Prometheus and Zeus square off as the representative of intelligence and the invisible symbol of force, respectively. Prometheus helped Zeus defeat the Titans by using guile. When Prometheus attempted to use his intelligence to aid humanity, however, Zeus used his force to punish Prometheus. The conflict is emphasized throughout the play—Zeus's henchmen mock Prometheus for not being clever enough to avoid or escape punishment, and both the Chorus and Oceanus chide him for this in a more sympathetic manner. Yet Prometheus makes clear that without his knowledge Zeus will fall, overthrown by a power greater than his own. Force can overwhelm thought but cannot exist indefinitely without it. In Prometheus Bound Aeschylus intentionally cultivates an apparently irresolvable conflict between force and intelligence by presenting Prometheus as the powerless but defiant victim of an unjust and powerful god who rules by arbitrary laws and demands blind obedience. Underlying this conflict, however, is the idea that force requires thought to guide and sustain it. Aeschylus is clearly preparing us for a resolution where thought and force work together to avoid catastrophe. Prometheus's thoughtful defiance, in opposition to the unthinking obedience of Zeus's cronies, underscores the idea that thought must be sustained. Prometheus's clear judgment will one day save Zeus, while his opposition to Zeus is a necessary stage on the path to resolution.

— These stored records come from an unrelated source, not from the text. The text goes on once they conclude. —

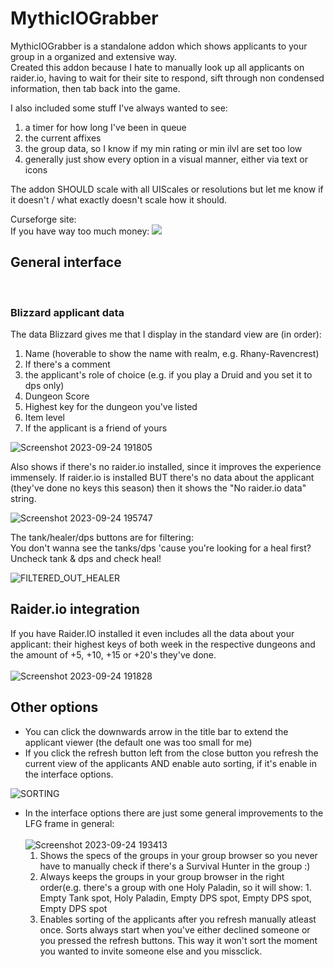 # MythicIOGrabber

MythicIOGrabber is a standalone addon which shows applicants to your group in a organized and extensive way.<br>
Created this addon because I hate to manually look up all applicants on raider.io, having to wait for their site to respond, sift through non condensed information, then tab back into the game.

I also included some stuff I've always wanted to see: 
1. a timer for how long I've been in queue
2. the current affixes
3. the group data, so I know if my min rating or min ilvl are set too low
4. generally just show every option in a visual manner, either via text or icons

The addon SHOULD scale with all UIScales or resolutions but let me know if it doesn't / what exactly doesn't scale how it should.<br>

Curseforge site: <br>
If you have way too much money:<picture>
  <a href="https://www.paypal.com/donate/?hosted_button_id=NZUR27TPC86TE">
  <img src="https://www.paypalobjects.com/en_US/i/btn/btn_donate_LG.gif">
  </a>
</picture>

## General interface
<br>

### Blizzard applicant data
The data Blizzard gives me that I display in the standard view are (in order):
1. Name (hoverable to show the name with realm, e.g. Rhany-Ravencrest)
2. If there's a comment
3. the applicant's role of choice (e.g. if you play a Druid and you set it to dps only)
4. Dungeon Score
5. Highest key for the dungeon you've listed
6. Item level
7. If the applicant is a friend of yours
   
![Screenshot 2023-09-24 191805](https://github.com/NintendoLink07/MythicIOGrabber/assets/3246525/a92ac146-cff9-4e4b-99ea-6b2427655336)

Also shows if there's no raider.io installed, since it improves the experience immensely.
If raider.io is installed BUT there's no data about the applicant (they've done no keys this season) then it shows the "No raider.io data" string.

![Screenshot 2023-09-24 195747](https://github.com/NintendoLink07/MythicIOGrabber/assets/3246525/27f02f8e-aaf0-4049-a99b-5ff14c443952)


The tank/healer/dps buttons are for filtering:<br>
You don't wanna see the tanks/dps 'cause you're looking for a heal first? Uncheck tank & dps and check heal!

![FILTERED_OUT_HEALER](https://github.com/NintendoLink07/MythicIOGrabber/assets/3246525/9828a5ec-95da-4c50-802d-4f7e9789bf46)


## Raider.io integration
If you have Raider.IO installed it even includes all the data about your applicant: their highest keys of both week in the respective dungeons and the amount of +5, +10, +15 or +20's they've done.<br><br>
![Screenshot 2023-09-24 191828](https://github.com/NintendoLink07/MythicIOGrabber/assets/3246525/333ce2a1-b7ee-49f5-8937-b0c165fd9975)

## Other options

- You can click the downwards arrow in the title bar to extend the applicant viewer (the default one was too small for me)
- If you click the refresh button left from the close button you refresh the current view of the applicants AND enable auto sorting, if it's enable in the interface options.

![SORTING](https://github.com/NintendoLink07/MythicIOGrabber/assets/3246525/4e098ffc-43ec-4bf6-8baf-4f96670574f3)
  
- In the interface options there are just some general improvements to the LFG frame in general:<br><br>
	![Screenshot 2023-09-24 193413](https://github.com/NintendoLink07/MythicIOGrabber/assets/3246525/2c0b3fb2-6da2-46f1-a3da-52cb6a5449d4)<br>
	1. Shows the specs of the groups in your group browser so you never have to manually check if there's a Survival Hunter in the group :)
  	2. Always keeps the groups in your group browser in the right order(e.g. there's a group with one Holy Paladin, so it will show: 1. Empty Tank spot, Holy Paladin, Empty DPS spot, Empty DPS spot, Empty DPS spot
  	3. Enables sorting of the applicants after you refresh manually atleast once.
  	   Sorts always start when you've either declined someone or you pressed the refresh buttons. This way it won't sort the moment you wanted to invite someone else and you missclick.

Both Prometheus and Zeus are constantly accused of being too excessive in their stubbornness. Prometheus will not obey and Zeus will not end his punishment. Even in love Zeus is shown to be excessive, as his obsession with Io ruins her life. As we have seen, excess is the greatest sin in Greek moral thought. The healthy functioning of the universe requires the cooperation of opposing elements, such as thought and power, and the avoidance of excessive positions. Nothing good can come of conflict. The Chorus constantly emphasizes this moral belief while counseling Prometheus to tone down his defiance. In Greek tragedy excess, usually excess of pride, is almost universally condemned. Here, although they lead to Prometheus's suffering, his excessive pride and defiance are clearly praised, though perhaps with some reservations. This makes sense only if we assume that a resolution was originally part of the complete trilogy of plays. Yet in the only extant part of the trilogy the lack of a resolution and, in fact, the building up toward a climax where a resolution appears impossible, the excessive defiance of Prometheus makes for a masterpiece. Prometheus becomes the first great rebel of Western civilization. His excess is painted as a heroic feature of an individual faced with unbeatable odds and yet clinging resolutely to his certainty that he will prevail.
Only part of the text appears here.